The Colors of Capitalism 2024–2025
The proclamation of human and civil rights, which should put an end to servitude, accompanied the bourgeois revolutions. These revolutions dissolved some of the pre-capitalist relations of dependency, such as serfdom and hereditary debt bondage, and fundamentally transformed others, such as patriarchal rule. The universalistic scope of rights also set in motion a political dynamic that—as the Communist Manifesto puts it—sweeps away all fixed, fast-frozen relations and melts all that is solid into air. For the first time in history, social movements emerged from this dynamic that were explicitly committed to the liberation of workers and women, to the fight against colonialism, racism as well as numerous more exclusions and forms of exploitation.
The case being that the dynamics which—among other causes—gave rise to these emancipatory movements were part of the capitalist social order cannot conceal the fact that the inherent economic order also has opposing effects against which the historically new struggles for liberation fought. Even today, it is obvious that capitalism is not as diverse and “colorful” as it appears on the glittering surfaces of image films and advertising clips. Constantly, capitalism devalues social groups and entire parts of the world, systematically exposing them to undisguised exploitation and ecological depletion. Yet apparently, this does not call into question the proclaimed values of freedom and equality. As a result, the research on “Colors of Capitalism” seeks to understand this simultaneity.
In many assessments of the present, capitalism appears to be an exclusive, continuous campaign of plunder living on preconditions that it itself cannot maintain. This judgement becomes evident when land grabbing, the systematic expropriation of natural resources and social wealth continue while ever larger parts of the earth are devasted through industrial production and agriculture transforming the planet into a toxic waste dump. Undoubtedly, these assessments are justified. However, characterizing capitalism as plundering runs the risk of distracting from what is distinctive about it, what gives it its dynamic and productive power: the permanent mobilization of resources, people, material, and knowledge in order to maintain and increase economic power through the production and sale of commodities.
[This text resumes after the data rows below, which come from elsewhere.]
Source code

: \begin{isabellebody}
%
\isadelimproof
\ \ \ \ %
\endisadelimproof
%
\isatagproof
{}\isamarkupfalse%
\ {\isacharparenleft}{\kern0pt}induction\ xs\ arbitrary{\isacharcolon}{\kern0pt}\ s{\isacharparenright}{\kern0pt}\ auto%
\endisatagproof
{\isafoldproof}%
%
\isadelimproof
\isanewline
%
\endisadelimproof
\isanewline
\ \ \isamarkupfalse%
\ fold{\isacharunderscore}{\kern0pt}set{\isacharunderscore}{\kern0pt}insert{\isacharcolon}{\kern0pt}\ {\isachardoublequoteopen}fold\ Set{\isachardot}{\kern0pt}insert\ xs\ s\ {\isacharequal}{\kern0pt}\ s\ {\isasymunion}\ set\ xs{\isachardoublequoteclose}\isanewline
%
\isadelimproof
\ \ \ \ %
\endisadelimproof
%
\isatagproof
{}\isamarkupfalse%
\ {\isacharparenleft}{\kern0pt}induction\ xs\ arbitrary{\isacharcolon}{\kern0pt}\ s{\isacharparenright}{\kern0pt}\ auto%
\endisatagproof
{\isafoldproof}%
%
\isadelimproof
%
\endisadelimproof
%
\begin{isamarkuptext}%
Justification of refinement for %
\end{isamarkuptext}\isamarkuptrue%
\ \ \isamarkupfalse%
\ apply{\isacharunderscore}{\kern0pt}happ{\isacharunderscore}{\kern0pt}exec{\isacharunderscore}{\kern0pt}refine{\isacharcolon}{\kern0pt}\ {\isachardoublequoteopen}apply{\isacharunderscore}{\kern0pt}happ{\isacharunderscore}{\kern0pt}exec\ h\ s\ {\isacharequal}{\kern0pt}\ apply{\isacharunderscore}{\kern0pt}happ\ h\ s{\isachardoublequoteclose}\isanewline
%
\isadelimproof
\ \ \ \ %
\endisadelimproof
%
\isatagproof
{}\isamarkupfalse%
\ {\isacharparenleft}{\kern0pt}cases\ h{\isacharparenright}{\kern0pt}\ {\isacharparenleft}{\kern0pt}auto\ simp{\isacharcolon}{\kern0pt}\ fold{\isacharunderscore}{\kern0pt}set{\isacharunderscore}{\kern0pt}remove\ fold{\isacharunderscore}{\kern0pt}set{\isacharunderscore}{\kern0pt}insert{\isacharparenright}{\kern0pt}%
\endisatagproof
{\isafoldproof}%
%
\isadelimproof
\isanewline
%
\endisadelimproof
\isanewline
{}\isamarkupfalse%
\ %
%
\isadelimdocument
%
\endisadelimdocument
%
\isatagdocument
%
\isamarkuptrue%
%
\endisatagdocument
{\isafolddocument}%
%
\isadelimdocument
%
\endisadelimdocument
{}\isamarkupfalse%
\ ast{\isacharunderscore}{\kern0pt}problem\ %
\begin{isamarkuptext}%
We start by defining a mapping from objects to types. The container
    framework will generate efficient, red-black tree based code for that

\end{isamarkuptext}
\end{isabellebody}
The resulting productivity is a key factor that drives the capitalist hunger for resources. The specific form of capitalism’s rationality of being able to produce more and more with less and less human and material input turns into an equally specific form of irrationality, in which the increase in production becomes an economic necessity—even if it is at the expense of people or the survival of humanity as such and thus of capitalism itself. If the connection between capitalist rationality and irrationality—both driven by the competition principle immanent in the economic system—is not understood, then egoism, greed and similar morally reprehensible attitudes appear to be the causes of exploitation, all the while the continuous increase in “productivity” becomes the justification of the economic principle.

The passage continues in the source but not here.